Sensing an explosion in demand, various countries began creating factories for producing solar panels and components. Alongside, research intensified to make panels that could convert more of sun's energy into electricity. A combination of large production capacities and improved efficiency caused the prices of solar panels to fall. About four years ago, to put up 1 MW of solar plant, it cost Rs.21 crore. Today it costs less than Rs.10 crore. Still, solar power remained significantly higher than conventional power. Fostering domestic solar industry, comprising both units that generated power and those that produce the equipment for doing so, still needed a policy push.

Although there were a few schemes that incentivised solar power plants here and there, the first major policy driver came in the form of the Jawaharlal Nehru National Solar Mission, which was one of the eight missions under the National Action Plan for Climate Change. The Mission envisions creation of a capacity of 20,000 MW from grid-connected solar plants and an additional 2,000 MW from plants not hooked up to the grid, such as small plants that supply only to the nearby villages, and the rooftop micro plants for powering homes. There are two ways of producing electricity from solar power — the panel way and the mirror way, where sun rays are reflected onto a trough of oil to gather heat, make steam which turns the turbines and generates electricity. The solar mission's idea is to engender creation of both — 10,000 MW each. The programme is being implemented in three phases. Under the first, the idea is to get entrepreneurs to set up plants with a total capacity of 1,000 MW. This again has been split into two batches and the process of award of projects under the second batch has just begun.

Here is where it gets interesting. When the first batch was opened last year, bidders offered to sell power at shockingly low tariffs, some as low as Rs.11.50. Early this month, under Batch-II, tariffs fell even lower. A French company, called Solairedirect, has offered to put up a 5 MW plant and sell power at Rs.7.49, setting a new benchmark. The average tariff moved from Rs.12 in the first batch to Rs.8.80 in the second. Solar power is getting within the reach of the common man. This was possible because due to slack demand from the economically-troubled Europe, prices of solar modules have been dropping exponentially. Module prices have fallen to less than a dollar a watt — a fifth of what they were in 2006. It is expected that prices will further fall, and solar power will sell for Rs.5 a unit in just a few years.

With projects coming up both under the National Solar Mission as well as under the schemes offered by various States, India's solar capacity will grow to at least 1,300 MW in 2013, from 186 MW now.

But the real story of solar is not in grid-connected plants — after all, what is a few thousand megawatts in the country's total installed capacity of 200,000 MW? The real story is in the mini grids in villages and rooftops in cities.
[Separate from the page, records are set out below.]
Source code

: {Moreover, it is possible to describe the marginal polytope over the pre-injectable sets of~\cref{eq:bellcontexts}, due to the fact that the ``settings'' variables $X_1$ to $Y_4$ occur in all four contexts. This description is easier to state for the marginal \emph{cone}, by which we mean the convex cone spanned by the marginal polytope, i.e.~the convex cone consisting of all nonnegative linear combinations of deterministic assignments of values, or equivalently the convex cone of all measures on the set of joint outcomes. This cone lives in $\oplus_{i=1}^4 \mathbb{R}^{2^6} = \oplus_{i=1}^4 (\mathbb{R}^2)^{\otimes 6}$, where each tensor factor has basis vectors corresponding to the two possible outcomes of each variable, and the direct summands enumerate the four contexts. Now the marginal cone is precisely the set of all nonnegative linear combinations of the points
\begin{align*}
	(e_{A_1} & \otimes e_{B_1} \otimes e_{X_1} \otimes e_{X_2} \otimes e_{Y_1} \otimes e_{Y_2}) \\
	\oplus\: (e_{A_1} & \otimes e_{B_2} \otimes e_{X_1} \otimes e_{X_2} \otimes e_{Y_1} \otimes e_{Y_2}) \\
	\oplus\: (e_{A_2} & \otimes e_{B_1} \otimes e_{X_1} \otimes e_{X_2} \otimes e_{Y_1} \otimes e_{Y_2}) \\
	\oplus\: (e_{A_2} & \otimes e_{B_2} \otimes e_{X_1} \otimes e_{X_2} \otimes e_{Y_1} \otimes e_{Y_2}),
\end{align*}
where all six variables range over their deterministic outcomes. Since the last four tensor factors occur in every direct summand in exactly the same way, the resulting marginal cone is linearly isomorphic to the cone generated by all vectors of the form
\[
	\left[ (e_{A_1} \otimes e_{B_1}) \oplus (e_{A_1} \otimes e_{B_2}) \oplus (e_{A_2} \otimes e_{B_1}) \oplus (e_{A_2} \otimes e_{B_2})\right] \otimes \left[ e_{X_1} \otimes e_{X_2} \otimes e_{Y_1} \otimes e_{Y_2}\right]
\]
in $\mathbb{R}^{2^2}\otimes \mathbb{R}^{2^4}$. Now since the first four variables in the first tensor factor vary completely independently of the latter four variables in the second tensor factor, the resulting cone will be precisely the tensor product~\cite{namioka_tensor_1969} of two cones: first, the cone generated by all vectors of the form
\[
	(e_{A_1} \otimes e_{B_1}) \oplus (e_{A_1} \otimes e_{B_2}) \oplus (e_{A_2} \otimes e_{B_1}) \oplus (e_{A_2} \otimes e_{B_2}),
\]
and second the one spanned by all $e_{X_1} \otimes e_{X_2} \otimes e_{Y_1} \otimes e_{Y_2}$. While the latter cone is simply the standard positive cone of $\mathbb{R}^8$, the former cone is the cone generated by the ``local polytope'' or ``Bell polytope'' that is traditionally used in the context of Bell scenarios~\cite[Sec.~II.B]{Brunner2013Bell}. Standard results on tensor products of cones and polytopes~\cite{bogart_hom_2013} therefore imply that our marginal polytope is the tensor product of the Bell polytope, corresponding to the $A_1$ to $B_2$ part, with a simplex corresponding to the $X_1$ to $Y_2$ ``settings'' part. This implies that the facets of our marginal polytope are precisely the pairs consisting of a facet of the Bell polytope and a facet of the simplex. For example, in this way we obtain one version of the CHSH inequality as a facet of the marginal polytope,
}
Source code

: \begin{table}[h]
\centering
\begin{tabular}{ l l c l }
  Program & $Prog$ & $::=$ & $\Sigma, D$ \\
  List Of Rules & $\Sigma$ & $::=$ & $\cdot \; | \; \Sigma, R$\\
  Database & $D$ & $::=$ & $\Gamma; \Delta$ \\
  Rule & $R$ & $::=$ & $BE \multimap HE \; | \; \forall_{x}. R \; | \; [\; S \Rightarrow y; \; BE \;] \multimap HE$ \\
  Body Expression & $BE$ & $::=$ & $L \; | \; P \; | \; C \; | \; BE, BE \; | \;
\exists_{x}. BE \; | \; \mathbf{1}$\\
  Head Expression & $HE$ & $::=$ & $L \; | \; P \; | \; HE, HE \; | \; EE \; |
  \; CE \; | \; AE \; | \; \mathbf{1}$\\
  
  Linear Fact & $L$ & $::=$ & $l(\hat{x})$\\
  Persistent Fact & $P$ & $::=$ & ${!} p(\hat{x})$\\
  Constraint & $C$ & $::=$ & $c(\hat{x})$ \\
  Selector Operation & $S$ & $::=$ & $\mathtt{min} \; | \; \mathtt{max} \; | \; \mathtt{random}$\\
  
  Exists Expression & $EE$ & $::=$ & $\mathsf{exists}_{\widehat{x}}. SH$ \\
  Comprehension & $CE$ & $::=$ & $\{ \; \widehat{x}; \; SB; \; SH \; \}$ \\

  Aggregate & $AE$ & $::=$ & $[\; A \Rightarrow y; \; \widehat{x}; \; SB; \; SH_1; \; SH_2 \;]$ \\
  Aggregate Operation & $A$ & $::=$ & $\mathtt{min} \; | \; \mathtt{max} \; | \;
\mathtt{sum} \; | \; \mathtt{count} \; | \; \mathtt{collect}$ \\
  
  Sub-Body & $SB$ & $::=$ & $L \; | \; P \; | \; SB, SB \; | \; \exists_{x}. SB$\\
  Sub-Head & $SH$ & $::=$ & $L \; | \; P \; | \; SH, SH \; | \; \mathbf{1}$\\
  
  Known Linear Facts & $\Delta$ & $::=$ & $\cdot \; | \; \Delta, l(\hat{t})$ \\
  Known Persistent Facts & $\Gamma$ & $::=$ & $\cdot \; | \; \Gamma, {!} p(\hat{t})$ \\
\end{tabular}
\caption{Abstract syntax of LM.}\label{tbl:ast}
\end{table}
The former will have tremendous social impact, as has been seen in the few hundred villages that have been provided lighting with solar power — something a savvy politician will not fail to take note of.

The flipside

While ‘solar power' has taken off smoothly, there are some concerns too. The global fall in module prices that helped bring down tariffs in India is also crippling the domestic manufacturing industry, thereby, defeating one of the key objectives of the solar mission. Companies such as Tata BP Solar, unable to compete against what appears to be distress sales by overseas manufacturers, particularly the Chinese, have had to shut down operations.

Thus, the solar industry is also delicately poised. Will the government impose a customs duty to protect and develop the local solar equipment industry? Or will it allow cheap imports in order to bring down costs and therefore tariffs? The coming budget will have an answer.

In addition, there is the issue of perfecting the grid so as to handle solar power. The problem with solar power is, if a cloud passes over, the generation will drop and when the sun shines again, it will pick up.

The grid will need to be smart enough to handle these vagaries, so that the entire solar programme does not trip over it.